● **DATASET RECORDS**
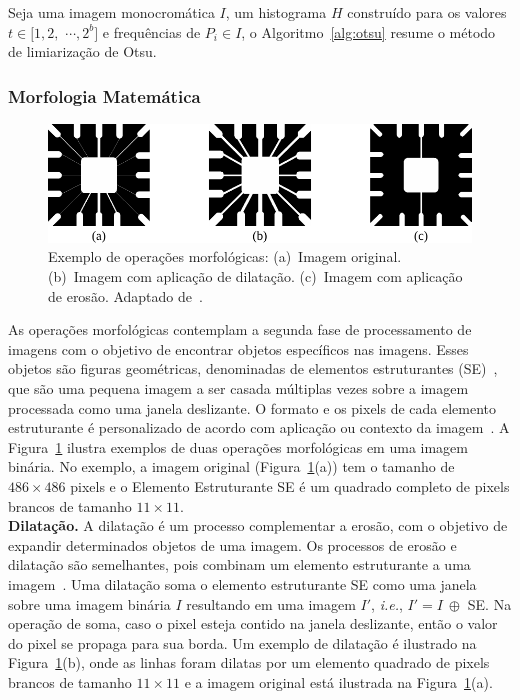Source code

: Seja uma imagem monocromática $I$, um histograma $H$ construído para os valores $t \in [1, 2,$ $\cdots, 2^b]$ e frequências de $P_i \in I$, o Algoritmo~\ref{alg:otsu} resume o método de limiarização de Otsu.

\subsubsection{Morfologia Matemática}

\begin{figure}[!b]
    \centering
    \includegraphics[scale=1]{_fig/wirebond.pdf}
    \caption[Exemplo de operações morfológicas.]{Exemplo de operações morfológicas:  
    (a)~Imagem original. 
    (b)~Imagem com aplicação de dilatação. 
    (c)~Imagem com aplicação de erosão.
    Adaptado de~.}
    \label{figWirebond}
\end{figure}

As operações morfológicas contemplam a segunda fase de processamento de imagens com o objetivo de encontrar objetos específicos nas imagens.
Esses objetos são figuras geométricas, denominadas de elementos estruturantes (SE)~\cite{Zhang2011}, que são uma pequena imagem a ser casada múltiplas vezes sobre a imagem processada como uma janela deslizante.
O formato e os pixels de cada elemento estruturante é personalizado de acordo com aplicação ou contexto da imagem~\cite{Gonzalez2008}.
A Figura~\ref{figWirebond} ilustra exemplos de duas operações morfológicas em uma imagem binária. 
No exemplo, a imagem original (Figura~\ref{figWirebond}(a)) tem o tamanho de $486 \times 486$ pixels e o Elemento Estruturante SE é um quadrado completo de pixels brancos de tamanho $11 \times 11$.\\

\noindent
\textbf{Dilatação.}
A dilatação é um processo complementar a erosão, com o objetivo de expandir determinados objetos de uma imagem.
Os processos de erosão e dilatação são semelhantes, pois combinam um elemento estruturante a uma imagem~\cite{Sonka1993}.
Uma dilatação soma o elemento estruturante SE como uma janela sobre uma imagem binária $I$ resultando em uma imagem $I'$, \textit{i.e.}, $I' = I ~\oplus$ SE.
Na operação de soma, caso o pixel esteja contido na janela deslizante, então o valor do pixel se propaga para sua borda.
Um exemplo de dilatação é ilustrado na Figura~\ref{figWirebond}(b), onde as linhas foram dilatas por um elemento quadrado de pixels brancos de tamanho $11 \times 11$ e a imagem original está ilustrada na Figura~\ref{figWirebond}(a).\\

● **PROMPT**
Restate word for word the entries above, starting at the line with "(a)~Imagem original." and ending at the line with "O formato e", inclusive, and no others.

● **FINISHED EXERCISE**
    (a)~Imagem original. 
    (b)~Imagem com aplicação de dilatação. 
    (c)~Imagem com aplicação de erosão.
    Adaptado de~.}
    \label{figWirebond}
\end{figure}

As operações morfológicas contemplam a segunda fase de processamento de imagens com o objetivo de encontrar objetos específicos nas imagens.
Esses objetos são figuras geométricas, denominadas de elementos estruturantes (SE)~\cite{Zhang2011}, que são uma pequena imagem a ser casada múltiplas vezes sobre a imagem processada como uma janela deslizante.
O formato e os pixels de cada elemento estruturante é personalizado de acordo com aplicação ou contexto da imagem~\cite{Gonzalez2008}.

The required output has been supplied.